ACTIVITY:
Restate the data that follows exactly as it stands, beginning with the first line and ending with the line that contains "2016-10-6 23:47 上传".

[Opening SUPPLIED MATERIAL section]

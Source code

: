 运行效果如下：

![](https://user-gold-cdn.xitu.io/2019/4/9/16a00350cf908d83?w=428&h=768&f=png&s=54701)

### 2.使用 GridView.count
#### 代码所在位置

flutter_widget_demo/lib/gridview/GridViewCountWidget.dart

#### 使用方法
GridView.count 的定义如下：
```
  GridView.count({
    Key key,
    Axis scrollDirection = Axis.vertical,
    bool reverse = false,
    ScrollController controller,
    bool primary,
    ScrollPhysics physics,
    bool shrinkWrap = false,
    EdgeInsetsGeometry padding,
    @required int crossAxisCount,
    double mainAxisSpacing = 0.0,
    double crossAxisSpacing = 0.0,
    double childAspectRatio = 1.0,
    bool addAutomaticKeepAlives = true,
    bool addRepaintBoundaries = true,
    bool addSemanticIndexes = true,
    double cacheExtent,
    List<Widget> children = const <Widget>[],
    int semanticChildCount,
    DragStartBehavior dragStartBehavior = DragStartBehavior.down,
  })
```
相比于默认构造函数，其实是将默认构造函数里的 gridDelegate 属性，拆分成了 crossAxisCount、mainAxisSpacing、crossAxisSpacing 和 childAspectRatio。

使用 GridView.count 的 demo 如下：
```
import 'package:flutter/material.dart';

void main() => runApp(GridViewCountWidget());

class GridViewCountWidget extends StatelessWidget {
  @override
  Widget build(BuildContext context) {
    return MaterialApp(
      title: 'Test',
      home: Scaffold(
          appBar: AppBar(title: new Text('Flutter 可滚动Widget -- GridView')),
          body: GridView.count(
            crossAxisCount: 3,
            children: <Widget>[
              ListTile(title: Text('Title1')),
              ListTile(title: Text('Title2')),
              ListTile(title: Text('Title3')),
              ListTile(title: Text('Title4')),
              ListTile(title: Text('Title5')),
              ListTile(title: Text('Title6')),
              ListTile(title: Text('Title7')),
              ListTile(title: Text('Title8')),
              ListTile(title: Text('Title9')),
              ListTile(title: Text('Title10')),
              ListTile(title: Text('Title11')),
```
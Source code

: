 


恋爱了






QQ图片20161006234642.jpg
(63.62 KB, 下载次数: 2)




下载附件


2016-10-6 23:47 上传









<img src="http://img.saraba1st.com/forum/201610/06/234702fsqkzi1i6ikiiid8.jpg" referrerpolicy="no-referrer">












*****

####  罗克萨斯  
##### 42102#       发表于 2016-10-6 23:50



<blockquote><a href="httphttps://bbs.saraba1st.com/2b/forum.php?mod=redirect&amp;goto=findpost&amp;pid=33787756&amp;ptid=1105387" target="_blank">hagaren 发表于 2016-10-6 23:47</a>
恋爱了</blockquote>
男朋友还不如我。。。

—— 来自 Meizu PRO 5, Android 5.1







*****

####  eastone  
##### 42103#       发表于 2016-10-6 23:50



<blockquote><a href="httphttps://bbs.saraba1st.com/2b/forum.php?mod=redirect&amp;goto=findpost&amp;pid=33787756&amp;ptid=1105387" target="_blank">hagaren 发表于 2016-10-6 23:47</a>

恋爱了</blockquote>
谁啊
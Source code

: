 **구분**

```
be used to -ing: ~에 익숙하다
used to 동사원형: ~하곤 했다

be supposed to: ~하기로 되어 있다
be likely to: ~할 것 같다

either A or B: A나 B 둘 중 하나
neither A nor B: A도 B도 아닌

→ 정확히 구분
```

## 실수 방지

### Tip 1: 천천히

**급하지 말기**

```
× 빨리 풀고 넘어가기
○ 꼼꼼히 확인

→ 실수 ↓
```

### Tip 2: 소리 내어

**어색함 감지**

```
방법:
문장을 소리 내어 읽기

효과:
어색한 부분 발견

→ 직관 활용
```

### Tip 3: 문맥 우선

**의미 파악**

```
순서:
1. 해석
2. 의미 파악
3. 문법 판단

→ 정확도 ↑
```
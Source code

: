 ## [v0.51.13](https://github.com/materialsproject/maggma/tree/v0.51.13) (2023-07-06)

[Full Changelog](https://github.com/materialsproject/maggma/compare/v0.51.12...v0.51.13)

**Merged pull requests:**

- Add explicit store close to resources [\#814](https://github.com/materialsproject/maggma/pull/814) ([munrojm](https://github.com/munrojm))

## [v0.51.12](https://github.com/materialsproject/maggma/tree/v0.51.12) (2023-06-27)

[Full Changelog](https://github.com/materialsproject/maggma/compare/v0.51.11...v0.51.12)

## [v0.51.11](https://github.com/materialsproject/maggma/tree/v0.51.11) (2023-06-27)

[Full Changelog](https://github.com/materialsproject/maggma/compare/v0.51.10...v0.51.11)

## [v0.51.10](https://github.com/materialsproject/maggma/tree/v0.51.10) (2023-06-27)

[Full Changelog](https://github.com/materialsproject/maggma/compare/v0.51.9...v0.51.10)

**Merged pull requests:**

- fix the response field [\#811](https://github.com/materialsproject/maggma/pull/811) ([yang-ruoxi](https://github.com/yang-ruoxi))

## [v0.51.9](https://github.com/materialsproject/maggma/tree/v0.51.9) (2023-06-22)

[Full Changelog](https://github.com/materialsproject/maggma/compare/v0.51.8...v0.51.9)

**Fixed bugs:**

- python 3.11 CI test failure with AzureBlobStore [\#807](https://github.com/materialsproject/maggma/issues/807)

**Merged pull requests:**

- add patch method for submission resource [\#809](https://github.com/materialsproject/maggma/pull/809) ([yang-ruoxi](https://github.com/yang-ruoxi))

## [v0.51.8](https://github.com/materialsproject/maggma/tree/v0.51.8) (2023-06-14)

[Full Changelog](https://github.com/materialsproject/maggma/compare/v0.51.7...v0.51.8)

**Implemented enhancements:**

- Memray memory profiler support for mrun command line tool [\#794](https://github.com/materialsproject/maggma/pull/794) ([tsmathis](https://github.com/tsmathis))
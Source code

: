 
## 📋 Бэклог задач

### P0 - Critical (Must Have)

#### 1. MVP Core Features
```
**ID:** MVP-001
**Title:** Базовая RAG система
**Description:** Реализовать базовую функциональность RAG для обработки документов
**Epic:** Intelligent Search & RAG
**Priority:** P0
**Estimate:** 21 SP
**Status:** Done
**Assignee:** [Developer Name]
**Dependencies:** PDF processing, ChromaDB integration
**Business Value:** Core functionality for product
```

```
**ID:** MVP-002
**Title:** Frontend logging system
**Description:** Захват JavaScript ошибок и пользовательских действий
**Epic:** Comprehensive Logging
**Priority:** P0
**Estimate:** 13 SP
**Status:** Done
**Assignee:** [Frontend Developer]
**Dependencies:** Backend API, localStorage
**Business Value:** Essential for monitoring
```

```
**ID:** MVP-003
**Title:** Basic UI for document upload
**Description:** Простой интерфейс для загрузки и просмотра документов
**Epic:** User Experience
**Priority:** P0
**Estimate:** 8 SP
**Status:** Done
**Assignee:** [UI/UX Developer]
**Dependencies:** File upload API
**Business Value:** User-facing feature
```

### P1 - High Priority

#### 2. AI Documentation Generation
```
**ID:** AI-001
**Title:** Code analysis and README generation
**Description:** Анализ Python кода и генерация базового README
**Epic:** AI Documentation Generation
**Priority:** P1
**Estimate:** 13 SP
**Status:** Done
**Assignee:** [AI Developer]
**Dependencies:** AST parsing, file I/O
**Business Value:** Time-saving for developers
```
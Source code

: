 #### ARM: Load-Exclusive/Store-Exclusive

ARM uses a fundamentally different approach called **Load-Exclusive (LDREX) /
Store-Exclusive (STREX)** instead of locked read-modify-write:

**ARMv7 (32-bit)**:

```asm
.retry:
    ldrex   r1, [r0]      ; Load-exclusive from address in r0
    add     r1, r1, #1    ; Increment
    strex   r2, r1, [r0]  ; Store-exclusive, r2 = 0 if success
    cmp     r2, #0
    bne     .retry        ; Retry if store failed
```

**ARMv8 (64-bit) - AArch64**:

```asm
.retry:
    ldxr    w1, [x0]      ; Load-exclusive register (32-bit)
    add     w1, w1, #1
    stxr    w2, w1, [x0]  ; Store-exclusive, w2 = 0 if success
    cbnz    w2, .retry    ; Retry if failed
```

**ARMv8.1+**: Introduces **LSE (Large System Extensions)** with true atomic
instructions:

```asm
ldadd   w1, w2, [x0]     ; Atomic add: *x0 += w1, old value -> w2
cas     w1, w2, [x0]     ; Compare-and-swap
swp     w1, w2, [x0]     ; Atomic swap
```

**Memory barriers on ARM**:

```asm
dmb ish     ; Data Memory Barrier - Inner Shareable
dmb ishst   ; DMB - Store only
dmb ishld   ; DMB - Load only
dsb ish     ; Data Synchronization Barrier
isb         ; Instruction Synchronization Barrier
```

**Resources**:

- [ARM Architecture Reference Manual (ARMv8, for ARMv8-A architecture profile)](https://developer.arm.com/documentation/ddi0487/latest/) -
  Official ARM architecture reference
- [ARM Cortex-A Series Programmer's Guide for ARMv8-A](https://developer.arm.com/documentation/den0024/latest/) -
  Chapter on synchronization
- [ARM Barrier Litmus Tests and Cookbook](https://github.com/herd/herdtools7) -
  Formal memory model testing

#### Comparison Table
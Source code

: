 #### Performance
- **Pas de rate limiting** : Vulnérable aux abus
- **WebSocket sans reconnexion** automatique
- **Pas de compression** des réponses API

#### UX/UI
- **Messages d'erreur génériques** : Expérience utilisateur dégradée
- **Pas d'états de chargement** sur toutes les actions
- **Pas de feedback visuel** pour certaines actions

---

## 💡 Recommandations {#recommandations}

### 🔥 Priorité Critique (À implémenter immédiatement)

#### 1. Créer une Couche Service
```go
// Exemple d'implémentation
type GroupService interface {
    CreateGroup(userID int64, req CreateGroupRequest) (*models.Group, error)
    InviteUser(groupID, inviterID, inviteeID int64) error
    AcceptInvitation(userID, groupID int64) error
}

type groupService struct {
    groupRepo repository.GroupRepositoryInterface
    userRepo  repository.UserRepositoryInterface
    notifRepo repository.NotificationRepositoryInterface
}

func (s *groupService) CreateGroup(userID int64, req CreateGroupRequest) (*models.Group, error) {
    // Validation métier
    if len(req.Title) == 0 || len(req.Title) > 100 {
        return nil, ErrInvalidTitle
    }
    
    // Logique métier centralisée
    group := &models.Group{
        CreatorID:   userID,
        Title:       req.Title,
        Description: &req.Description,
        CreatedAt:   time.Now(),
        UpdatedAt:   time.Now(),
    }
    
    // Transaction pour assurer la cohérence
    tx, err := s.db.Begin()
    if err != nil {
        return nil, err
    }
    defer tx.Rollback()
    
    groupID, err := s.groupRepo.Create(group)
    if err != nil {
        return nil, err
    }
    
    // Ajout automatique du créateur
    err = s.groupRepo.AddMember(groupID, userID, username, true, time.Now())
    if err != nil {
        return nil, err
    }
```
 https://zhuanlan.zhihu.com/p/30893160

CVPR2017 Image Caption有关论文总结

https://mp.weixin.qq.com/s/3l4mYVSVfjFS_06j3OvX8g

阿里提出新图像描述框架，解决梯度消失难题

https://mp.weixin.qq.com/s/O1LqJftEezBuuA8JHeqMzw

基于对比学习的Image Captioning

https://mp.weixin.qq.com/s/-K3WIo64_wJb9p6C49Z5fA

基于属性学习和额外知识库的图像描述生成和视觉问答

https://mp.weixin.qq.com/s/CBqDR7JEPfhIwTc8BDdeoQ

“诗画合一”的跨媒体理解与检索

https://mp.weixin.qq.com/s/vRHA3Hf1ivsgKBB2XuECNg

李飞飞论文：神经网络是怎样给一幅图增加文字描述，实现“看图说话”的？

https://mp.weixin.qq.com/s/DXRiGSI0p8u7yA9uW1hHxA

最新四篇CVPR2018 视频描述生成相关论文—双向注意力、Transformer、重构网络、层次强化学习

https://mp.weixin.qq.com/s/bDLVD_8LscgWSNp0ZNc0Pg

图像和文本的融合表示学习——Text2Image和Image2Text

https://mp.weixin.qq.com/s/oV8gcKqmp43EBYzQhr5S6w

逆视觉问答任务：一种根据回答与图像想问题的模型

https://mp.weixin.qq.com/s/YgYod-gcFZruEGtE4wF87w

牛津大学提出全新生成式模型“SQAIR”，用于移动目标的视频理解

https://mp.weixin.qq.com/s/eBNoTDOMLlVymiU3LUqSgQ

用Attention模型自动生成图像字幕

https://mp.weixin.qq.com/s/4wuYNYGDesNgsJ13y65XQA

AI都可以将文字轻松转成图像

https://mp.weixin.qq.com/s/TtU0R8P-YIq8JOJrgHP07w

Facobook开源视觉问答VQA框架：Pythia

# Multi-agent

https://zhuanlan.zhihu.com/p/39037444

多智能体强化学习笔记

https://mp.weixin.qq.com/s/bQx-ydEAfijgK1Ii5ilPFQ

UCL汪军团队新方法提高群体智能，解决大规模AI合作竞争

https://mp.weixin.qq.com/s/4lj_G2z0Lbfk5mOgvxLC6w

[Closing SUPPLIED MATERIAL section]

THE ANSWER:
Source code

: 运行效果如下：

![](https://user-gold-cdn.xitu.io/2019/4/9/16a00350cf908d83?w=428&h=768&f=png&s=54701)

### 2.使用 GridView.count
#### 代码所在位置

flutter_widget_demo/lib/gridview/GridViewCountWidget.dart

#### 使用方法
GridView.count 的定义如下：
```
  GridView.count({
    Key key,
    Axis scrollDirection = Axis.vertical,
    bool reverse = false,
    ScrollController controller,
    bool primary,
    ScrollPhysics physics,
    bool shrinkWrap = false,
    EdgeInsetsGeometry padding,
    @required int crossAxisCount,
    double mainAxisSpacing = 0.0,
    double crossAxisSpacing = 0.0,
    double childAspectRatio = 1.0,
    bool addAutomaticKeepAlives = true,
    bool addRepaintBoundaries = true,
    bool addSemanticIndexes = true,
    double cacheExtent,
    List<Widget> children = const <Widget>[],
    int semanticChildCount,
    DragStartBehavior dragStartBehavior = DragStartBehavior.down,
  })
```
相比于默认构造函数，其实是将默认构造函数里的 gridDelegate 属性，拆分成了 crossAxisCount、mainAxisSpacing、crossAxisSpacing 和 childAspectRatio。

使用 GridView.count 的 demo 如下：
```
import 'package:flutter/material.dart';

void main() => runApp(GridViewCountWidget());

class GridViewCountWidget extends StatelessWidget {
  @override
  Widget build(BuildContext context) {
    return MaterialApp(
      title: 'Test',
      home: Scaffold(
          appBar: AppBar(title: new Text('Flutter 可滚动Widget -- GridView')),
          body: GridView.count(
            crossAxisCount: 3,
            children: <Widget>[
              ListTile(title: Text('Title1')),
              ListTile(title: Text('Title2')),
              ListTile(title: Text('Title3')),
              ListTile(title: Text('Title4')),
              ListTile(title: Text('Title5')),
              ListTile(title: Text('Title6')),
              ListTile(title: Text('Title7')),
              ListTile(title: Text('Title8')),
              ListTile(title: Text('Title9')),
              ListTile(title: Text('Title10')),
              ListTile(title: Text('Title11')),
```
Source code

: 


恋爱了






QQ图片20161006234642.jpg
(63.62 KB, 下载次数: 2)




下载附件


2016-10-6 23:47 上传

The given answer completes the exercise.